◆ TASK STATEMENT: Output only the lines from the start of the entries through the line holding "# Delete skypeForBusinessParticipantActivityUserCounts". Each line must match the original exactly.

◆ PROVIDED DATA:
= = =
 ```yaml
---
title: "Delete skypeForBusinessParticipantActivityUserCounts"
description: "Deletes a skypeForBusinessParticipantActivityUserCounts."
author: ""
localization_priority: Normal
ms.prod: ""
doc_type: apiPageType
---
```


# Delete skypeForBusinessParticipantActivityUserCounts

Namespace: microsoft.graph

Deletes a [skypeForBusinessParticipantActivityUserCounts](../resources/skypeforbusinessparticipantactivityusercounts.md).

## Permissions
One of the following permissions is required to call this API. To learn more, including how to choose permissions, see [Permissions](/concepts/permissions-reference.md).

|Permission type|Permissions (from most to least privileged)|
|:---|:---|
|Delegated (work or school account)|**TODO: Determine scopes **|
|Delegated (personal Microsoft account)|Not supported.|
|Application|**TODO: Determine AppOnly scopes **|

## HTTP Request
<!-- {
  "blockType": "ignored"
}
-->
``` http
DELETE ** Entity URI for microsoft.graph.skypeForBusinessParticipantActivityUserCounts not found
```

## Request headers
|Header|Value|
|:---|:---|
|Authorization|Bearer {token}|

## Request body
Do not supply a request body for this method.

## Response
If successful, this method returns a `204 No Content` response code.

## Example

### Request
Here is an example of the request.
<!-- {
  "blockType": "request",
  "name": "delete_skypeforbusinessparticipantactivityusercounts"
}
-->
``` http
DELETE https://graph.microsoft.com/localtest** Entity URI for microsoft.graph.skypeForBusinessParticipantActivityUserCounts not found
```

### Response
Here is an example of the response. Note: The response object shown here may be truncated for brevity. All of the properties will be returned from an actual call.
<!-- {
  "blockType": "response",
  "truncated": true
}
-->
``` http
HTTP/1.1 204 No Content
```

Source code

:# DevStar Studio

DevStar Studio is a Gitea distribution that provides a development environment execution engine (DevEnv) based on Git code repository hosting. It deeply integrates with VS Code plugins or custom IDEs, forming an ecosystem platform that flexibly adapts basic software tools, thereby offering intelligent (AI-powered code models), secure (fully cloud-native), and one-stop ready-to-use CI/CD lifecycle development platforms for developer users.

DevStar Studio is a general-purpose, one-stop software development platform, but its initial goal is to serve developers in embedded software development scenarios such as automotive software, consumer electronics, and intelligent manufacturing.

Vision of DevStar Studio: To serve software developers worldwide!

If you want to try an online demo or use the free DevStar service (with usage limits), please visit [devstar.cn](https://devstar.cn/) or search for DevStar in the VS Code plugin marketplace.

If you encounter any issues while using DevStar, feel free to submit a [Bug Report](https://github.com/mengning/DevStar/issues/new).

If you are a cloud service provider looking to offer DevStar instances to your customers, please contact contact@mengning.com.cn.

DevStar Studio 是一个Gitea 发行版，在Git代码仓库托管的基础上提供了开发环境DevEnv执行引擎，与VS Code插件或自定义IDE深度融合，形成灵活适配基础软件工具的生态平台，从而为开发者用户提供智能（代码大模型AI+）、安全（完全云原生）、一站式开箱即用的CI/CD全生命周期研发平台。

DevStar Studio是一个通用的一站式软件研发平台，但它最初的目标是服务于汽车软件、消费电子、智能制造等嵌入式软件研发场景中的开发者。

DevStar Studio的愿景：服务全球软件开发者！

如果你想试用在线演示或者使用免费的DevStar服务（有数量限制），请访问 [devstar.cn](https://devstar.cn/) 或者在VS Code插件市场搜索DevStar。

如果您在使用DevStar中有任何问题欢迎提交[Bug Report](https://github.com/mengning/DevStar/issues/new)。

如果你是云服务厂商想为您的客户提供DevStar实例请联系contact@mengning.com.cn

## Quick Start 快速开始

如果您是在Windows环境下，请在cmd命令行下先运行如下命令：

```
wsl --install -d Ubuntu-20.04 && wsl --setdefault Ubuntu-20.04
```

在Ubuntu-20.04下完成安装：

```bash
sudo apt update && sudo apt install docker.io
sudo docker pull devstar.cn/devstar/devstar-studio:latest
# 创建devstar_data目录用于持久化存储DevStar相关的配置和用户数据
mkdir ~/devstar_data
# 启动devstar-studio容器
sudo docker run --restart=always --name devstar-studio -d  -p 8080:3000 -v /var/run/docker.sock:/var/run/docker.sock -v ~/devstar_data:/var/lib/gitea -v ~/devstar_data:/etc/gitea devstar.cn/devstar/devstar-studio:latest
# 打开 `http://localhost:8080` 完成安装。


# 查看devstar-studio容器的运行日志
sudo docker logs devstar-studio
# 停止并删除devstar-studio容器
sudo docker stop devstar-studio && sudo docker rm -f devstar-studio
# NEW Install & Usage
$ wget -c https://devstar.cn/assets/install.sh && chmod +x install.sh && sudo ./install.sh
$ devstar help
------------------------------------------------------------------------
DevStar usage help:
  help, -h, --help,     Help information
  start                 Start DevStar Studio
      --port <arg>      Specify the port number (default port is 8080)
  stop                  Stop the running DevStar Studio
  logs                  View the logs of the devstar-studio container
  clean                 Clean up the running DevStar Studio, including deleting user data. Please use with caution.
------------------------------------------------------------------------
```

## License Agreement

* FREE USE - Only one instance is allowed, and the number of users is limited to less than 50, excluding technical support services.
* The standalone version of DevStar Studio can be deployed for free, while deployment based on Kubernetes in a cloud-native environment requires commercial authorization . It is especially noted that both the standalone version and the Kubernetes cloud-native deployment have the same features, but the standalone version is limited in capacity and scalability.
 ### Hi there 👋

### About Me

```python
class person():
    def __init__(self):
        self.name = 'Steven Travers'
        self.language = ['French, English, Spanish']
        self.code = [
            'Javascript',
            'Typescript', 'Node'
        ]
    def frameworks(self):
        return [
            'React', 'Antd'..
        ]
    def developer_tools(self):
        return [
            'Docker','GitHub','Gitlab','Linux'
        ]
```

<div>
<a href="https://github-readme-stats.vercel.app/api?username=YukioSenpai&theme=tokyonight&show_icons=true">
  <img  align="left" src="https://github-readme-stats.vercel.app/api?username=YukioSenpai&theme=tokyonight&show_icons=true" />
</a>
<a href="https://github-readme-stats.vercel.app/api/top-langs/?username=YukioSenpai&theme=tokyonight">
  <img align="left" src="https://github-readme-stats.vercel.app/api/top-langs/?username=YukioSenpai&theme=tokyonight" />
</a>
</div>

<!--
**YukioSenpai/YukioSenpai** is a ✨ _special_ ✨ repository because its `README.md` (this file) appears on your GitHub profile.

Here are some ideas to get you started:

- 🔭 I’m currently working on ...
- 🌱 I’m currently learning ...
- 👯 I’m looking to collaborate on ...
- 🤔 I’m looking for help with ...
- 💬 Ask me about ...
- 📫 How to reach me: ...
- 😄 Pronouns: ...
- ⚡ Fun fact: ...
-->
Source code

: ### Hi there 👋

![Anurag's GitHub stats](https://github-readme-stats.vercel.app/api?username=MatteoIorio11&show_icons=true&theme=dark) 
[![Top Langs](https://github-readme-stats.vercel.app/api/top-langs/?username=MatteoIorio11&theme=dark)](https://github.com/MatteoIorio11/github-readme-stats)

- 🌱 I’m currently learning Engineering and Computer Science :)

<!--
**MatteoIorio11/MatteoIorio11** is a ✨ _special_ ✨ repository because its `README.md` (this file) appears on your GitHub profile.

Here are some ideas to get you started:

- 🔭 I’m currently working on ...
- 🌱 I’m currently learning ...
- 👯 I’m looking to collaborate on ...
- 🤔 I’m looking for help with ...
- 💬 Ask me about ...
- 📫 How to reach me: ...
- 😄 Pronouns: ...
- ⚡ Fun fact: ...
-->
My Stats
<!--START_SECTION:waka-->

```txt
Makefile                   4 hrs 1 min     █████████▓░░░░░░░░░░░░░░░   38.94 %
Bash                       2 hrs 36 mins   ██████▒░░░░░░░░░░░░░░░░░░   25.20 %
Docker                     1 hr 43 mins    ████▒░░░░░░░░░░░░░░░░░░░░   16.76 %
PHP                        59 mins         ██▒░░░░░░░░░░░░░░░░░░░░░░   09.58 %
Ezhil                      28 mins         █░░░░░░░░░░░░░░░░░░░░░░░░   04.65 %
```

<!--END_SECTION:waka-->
= = =
◆ TASK SOLUTION:
 ```yaml
---
title: "Delete skypeForBusinessParticipantActivityUserCounts"
description: "Deletes a skypeForBusinessParticipantActivityUserCounts."
author: ""
localization_priority: Normal
ms.prod: ""
doc_type: apiPageType
---
```


# Delete skypeForBusinessParticipantActivityUserCounts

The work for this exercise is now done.